Collected data

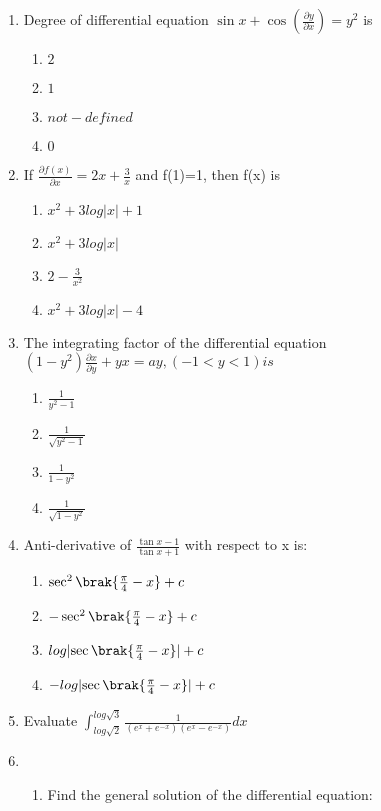 \begin{enumerate}
          \item Degree of differential equation $\sin x + \cos(\frac{\partial y}{\partial x})=y^2$ is
    \begin{enumerate}
        \item $2$
        \item $1$
        \item $not-defined$
        \item $0$
    \end{enumerate}
  \item  If $\frac{\partial f(x)}{\partial x}=2x+\frac{3}{x} $ and f(1)=1, then f(x) is
    \begin{enumerate}
        \item $x^2+3log|x|+1$
        \item $x^2+3log|x|$
        \item $2-\frac{3}{x^2}$
        \item $x^2+3log|x|-4$
    \end{enumerate}
    \item The integrating factor of the differential equation
     $(1-y^2)\frac{\partial x}{\partial y}+yx=ay,(-1<y<1) is$
    \begin{enumerate}
        \item $\frac{1}{y^2-1}$
        \item $\frac{1}{\sqrt{y^2-1}}$
        \item $\frac{1}{1-y^2}$
        \item $\frac{1}{\sqrt{1-y^2}}$
    \end{enumerate}
     \item Anti-derivative of $\frac{\tan x-1}{\tan x+1}$ with respect to x is:
    \begin{enumerate}
        \item $\sec^2\brak{\frac{\pi}{4}-x}+c$
        \item $-\sec^2\brak{\frac{\pi}{4}-x}+c$ 
        \item $log \lvert\sec\brak{\frac{\pi}{4}-x}\rvert+c$
        \item $-log \lvert\sec\brak{\frac{\pi}{4}-x}\rvert+c$ 
    \end{enumerate}
     \item Evaluate   $\int_{log {\sqrt 2}}^{log \sqrt{3}} \frac{1}{(e^x + e^{-x})(e^x - e^{-x})} dx$
     \item \begin{enumerate}
            \item Find the general solution of the differential equation:\\

\end{enumerate}
\end{enumerate}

- [Work to complete]:
Each entry above should be written out again exactly, without its pictures.

- [Answer]:
 \begin{enumerate}
          \item Degree of differential equation $\sin x + \cos(\frac{\partial y}{\partial x})=y^2$ is
    \begin{enumerate}
        \item $2$
        \item $1$
        \item $not-defined$
        \item $0$
    \end{enumerate}
  \item  If $\frac{\partial f(x)}{\partial x}=2x+\frac{3}{x} $ and f(1)=1, then f(x) is
    \begin{enumerate}
        \item $x^2+3log|x|+1$
        \item $x^2+3log|x|$
        \item $2-\frac{3}{x^2}$
        \item $x^2+3log|x|-4$
    \end{enumerate}
    \item The integrating factor of the differential equation
     $(1-y^2)\frac{\partial x}{\partial y}+yx=ay,(-1<y<1) is$
    \begin{enumerate}
        \item $\frac{1}{y^2-1}$
        \item $\frac{1}{\sqrt{y^2-1}}$
        \item $\frac{1}{1-y^2}$
        \item $\frac{1}{\sqrt{1-y^2}}$
    \end{enumerate}
     \item Anti-derivative of $\frac{\tan x-1}{\tan x+1}$ with respect to x is:
    \begin{enumerate}
        \item $\sec^2\brak{\frac{\pi}{4}-x}+c$
        \item $-\sec^2\brak{\frac{\pi}{4}-x}+c$ 
        \item $log \lvert\sec\brak{\frac{\pi}{4}-x}\rvert+c$
        \item $-log \lvert\sec\brak{\frac{\pi}{4}-x}\rvert+c$ 
    \end{enumerate}
     \item Evaluate   $\int_{log {\sqrt 2}}^{log \sqrt{3}} \frac{1}{(e^x + e^{-x})(e^x - e^{-x})} dx$
     \item \begin{enumerate}
            \item Find the general solution of the differential equation:\\

\end{enumerate}
\end{enumerate}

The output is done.